(WHAT YOU SHOULD DO)
Word for word, restate the listing that follows and leave out the images.

(SUPPLIED DATA)
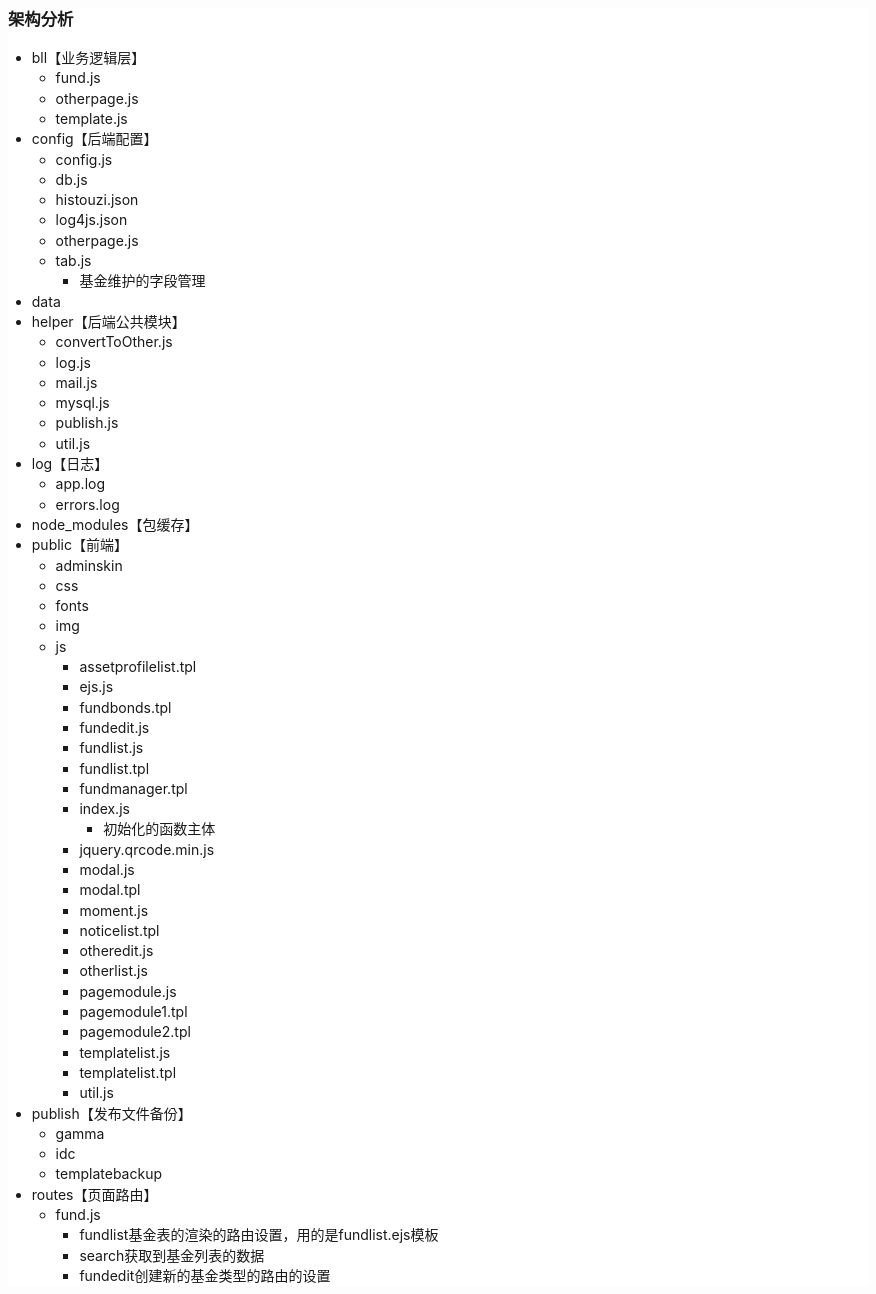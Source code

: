 
### 架构分析
- bll【业务逻辑层】
    + fund.js
    + otherpage.js
    + template.js
- config【后端配置】
    + config.js
    + db.js
    + histouzi.json
    + log4js.json
    + otherpage.js
    + tab.js
        * 基金维护的字段管理
- data
- helper【后端公共模块】
    + convertToOther.js
    + log.js
    + mail.js
    + mysql.js
    + publish.js
    + util.js
- log【日志】
    + app.log
    + errors.log
- node_modules【包缓存】
- public【前端】
    + adminskin
    + css
    + fonts
    + img
    + js
        * assetprofilelist.tpl
        * ejs.js
        * fundbonds.tpl
        * fundedit.js
        * fundlist.js
        * fundlist.tpl
        * fundmanager.tpl
        * index.js
            - 初始化的函数主体
        * jquery.qrcode.min.js
        * modal.js
        * modal.tpl
        * moment.js
        * noticelist.tpl
        * otheredit.js
        * otherlist.js
        * pagemodule.js
        * pagemodule1.tpl
        * pagemodule2.tpl
        * templatelist.js
        * templatelist.tpl
        * util.js
- publish【发布文件备份】
    + gamma
    + idc
    + templatebackup
- routes【页面路由】
    + fund.js
        * fundlist基金表的渲染的路由设置，用的是fundlist.ejs模板
        * search获取到基金列表的数据
        * fundedit创建新的基金类型的路由的设置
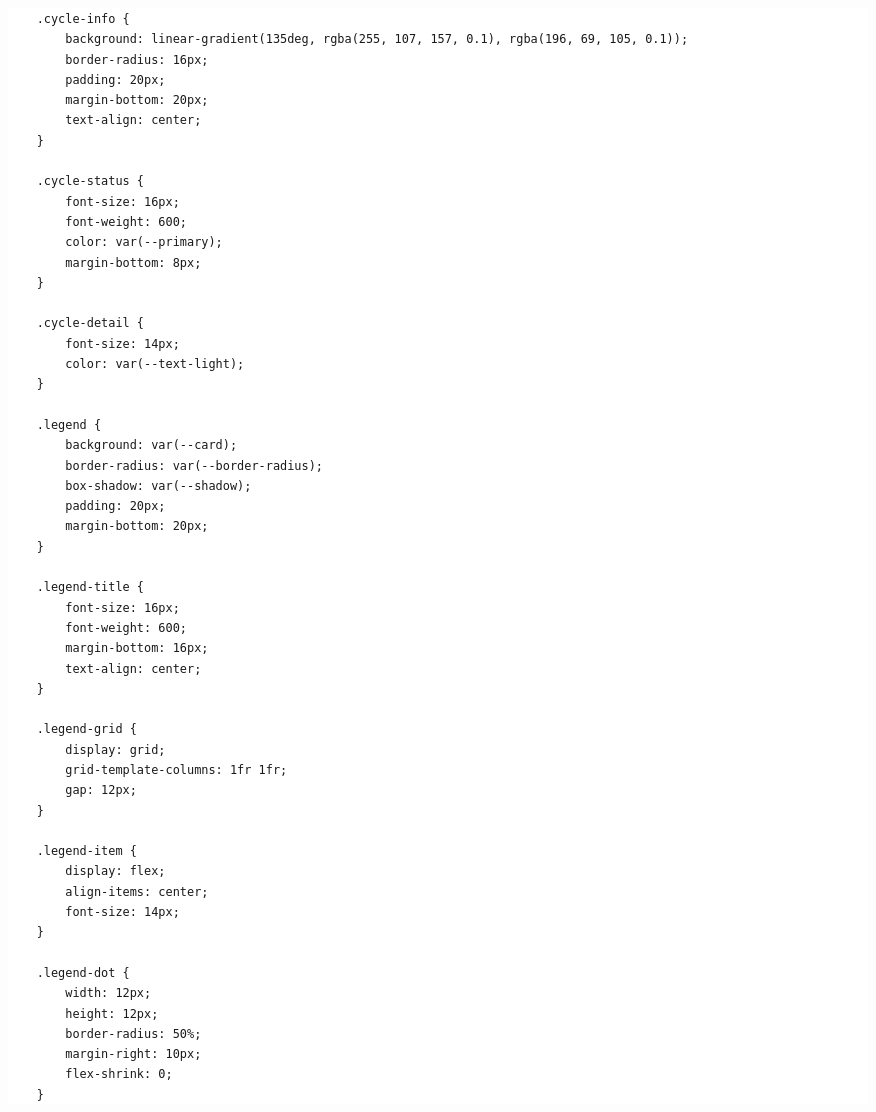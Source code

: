         .cycle-info {
            background: linear-gradient(135deg, rgba(255, 107, 157, 0.1), rgba(196, 69, 105, 0.1));
            border-radius: 16px;
            padding: 20px;
            margin-bottom: 20px;
            text-align: center;
        }

        .cycle-status {
            font-size: 16px;
            font-weight: 600;
            color: var(--primary);
            margin-bottom: 8px;
        }

        .cycle-detail {
            font-size: 14px;
            color: var(--text-light);
        }

        .legend {
            background: var(--card);
            border-radius: var(--border-radius);
            box-shadow: var(--shadow);
            padding: 20px;
            margin-bottom: 20px;
        }

        .legend-title {
            font-size: 16px;
            font-weight: 600;
            margin-bottom: 16px;
            text-align: center;
        }

        .legend-grid {
            display: grid;
            grid-template-columns: 1fr 1fr;
            gap: 12px;
        }

        .legend-item {
            display: flex;
            align-items: center;
            font-size: 14px;
        }

        .legend-dot {
            width: 12px;
            height: 12px;
            border-radius: 50%;
            margin-right: 10px;
            flex-shrink: 0;
        }

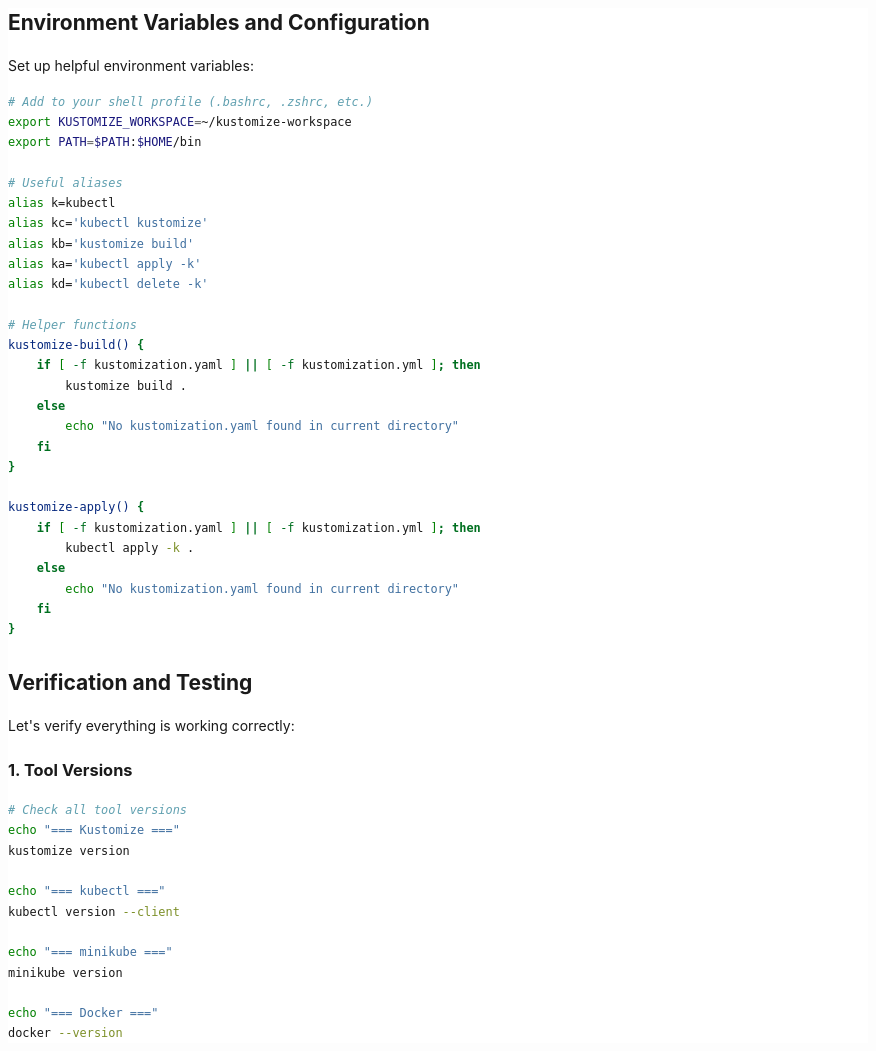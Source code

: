 ## Environment Variables and Configuration

Set up helpful environment variables:

```bash
# Add to your shell profile (.bashrc, .zshrc, etc.)
export KUSTOMIZE_WORKSPACE=~/kustomize-workspace
export PATH=$PATH:$HOME/bin

# Useful aliases
alias k=kubectl
alias kc='kubectl kustomize'
alias kb='kustomize build'
alias ka='kubectl apply -k'
alias kd='kubectl delete -k'

# Helper functions
kustomize-build() {
    if [ -f kustomization.yaml ] || [ -f kustomization.yml ]; then
        kustomize build .
    else
        echo "No kustomization.yaml found in current directory"
    fi
}

kustomize-apply() {
    if [ -f kustomization.yaml ] || [ -f kustomization.yml ]; then
        kubectl apply -k .
    else
        echo "No kustomization.yaml found in current directory"
    fi
}
```

## Verification and Testing

Let's verify everything is working correctly:

### 1. Tool Versions
```bash
# Check all tool versions
echo "=== Kustomize ==="
kustomize version

echo "=== kubectl ==="
kubectl version --client

echo "=== minikube ==="
minikube version

echo "=== Docker ==="
docker --version
```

(OUTPUT FOR THIS EXERCISE)
Source code

: 
### 架构分析
- bll【业务逻辑层】
    + fund.js
    + otherpage.js
    + template.js
- config【后端配置】
    + config.js
    + db.js
    + histouzi.json
    + log4js.json
    + otherpage.js
    + tab.js
        * 基金维护的字段管理
- data
- helper【后端公共模块】
    + convertToOther.js
    + log.js
    + mail.js
    + mysql.js
    + publish.js
    + util.js
- log【日志】
    + app.log
    + errors.log
- node_modules【包缓存】
- public【前端】
    + adminskin
    + css
    + fonts
    + img
    + js
        * assetprofilelist.tpl
        * ejs.js
        * fundbonds.tpl
        * fundedit.js
        * fundlist.js
        * fundlist.tpl
        * fundmanager.tpl
        * index.js
            - 初始化的函数主体
        * jquery.qrcode.min.js
        * modal.js
        * modal.tpl
        * moment.js
        * noticelist.tpl
        * otheredit.js
        * otherlist.js
        * pagemodule.js
        * pagemodule1.tpl
        * pagemodule2.tpl
        * templatelist.js
        * templatelist.tpl
        * util.js
- publish【发布文件备份】
    + gamma
    + idc
    + templatebackup
- routes【页面路由】
    + fund.js
        * fundlist基金表的渲染的路由设置，用的是fundlist.ejs模板
        * search获取到基金列表的数据
        * fundedit创建新的基金类型的路由的设置
Source code

:         .cycle-info {
            background: linear-gradient(135deg, rgba(255, 107, 157, 0.1), rgba(196, 69, 105, 0.1));
            border-radius: 16px;
            padding: 20px;
            margin-bottom: 20px;
            text-align: center;
        }

        .cycle-status {
            font-size: 16px;
            font-weight: 600;
            color: var(--primary);
            margin-bottom: 8px;
        }

        .cycle-detail {
            font-size: 14px;
            color: var(--text-light);
        }

        .legend {
            background: var(--card);
            border-radius: var(--border-radius);
            box-shadow: var(--shadow);
            padding: 20px;
            margin-bottom: 20px;
        }

        .legend-title {
            font-size: 16px;
            font-weight: 600;
            margin-bottom: 16px;
            text-align: center;
        }

        .legend-grid {
            display: grid;
            grid-template-columns: 1fr 1fr;
            gap: 12px;
        }

        .legend-item {
            display: flex;
            align-items: center;
            font-size: 14px;
        }

        .legend-dot {
            width: 12px;
            height: 12px;
            border-radius: 50%;
            margin-right: 10px;
            flex-shrink: 0;
        }

Source code

: ## Environment Variables and Configuration

Set up helpful environment variables:

```bash
# Add to your shell profile (.bashrc, .zshrc, etc.)
export KUSTOMIZE_WORKSPACE=~/kustomize-workspace
export PATH=$PATH:$HOME/bin

# Useful aliases
alias k=kubectl
alias kc='kubectl kustomize'
alias kb='kustomize build'
alias ka='kubectl apply -k'
alias kd='kubectl delete -k'

# Helper functions
kustomize-build() {
    if [ -f kustomization.yaml ] || [ -f kustomization.yml ]; then
        kustomize build .
    else
        echo "No kustomization.yaml found in current directory"
    fi
}

kustomize-apply() {
    if [ -f kustomization.yaml ] || [ -f kustomization.yml ]; then
        kubectl apply -k .
    else
        echo "No kustomization.yaml found in current directory"
    fi
}
```

## Verification and Testing

Let's verify everything is working correctly:

### 1. Tool Versions
```bash
# Check all tool versions
echo "=== Kustomize ==="
kustomize version

echo "=== kubectl ==="
kubectl version --client

echo "=== minikube ==="
minikube version

echo "=== Docker ==="
docker --version
```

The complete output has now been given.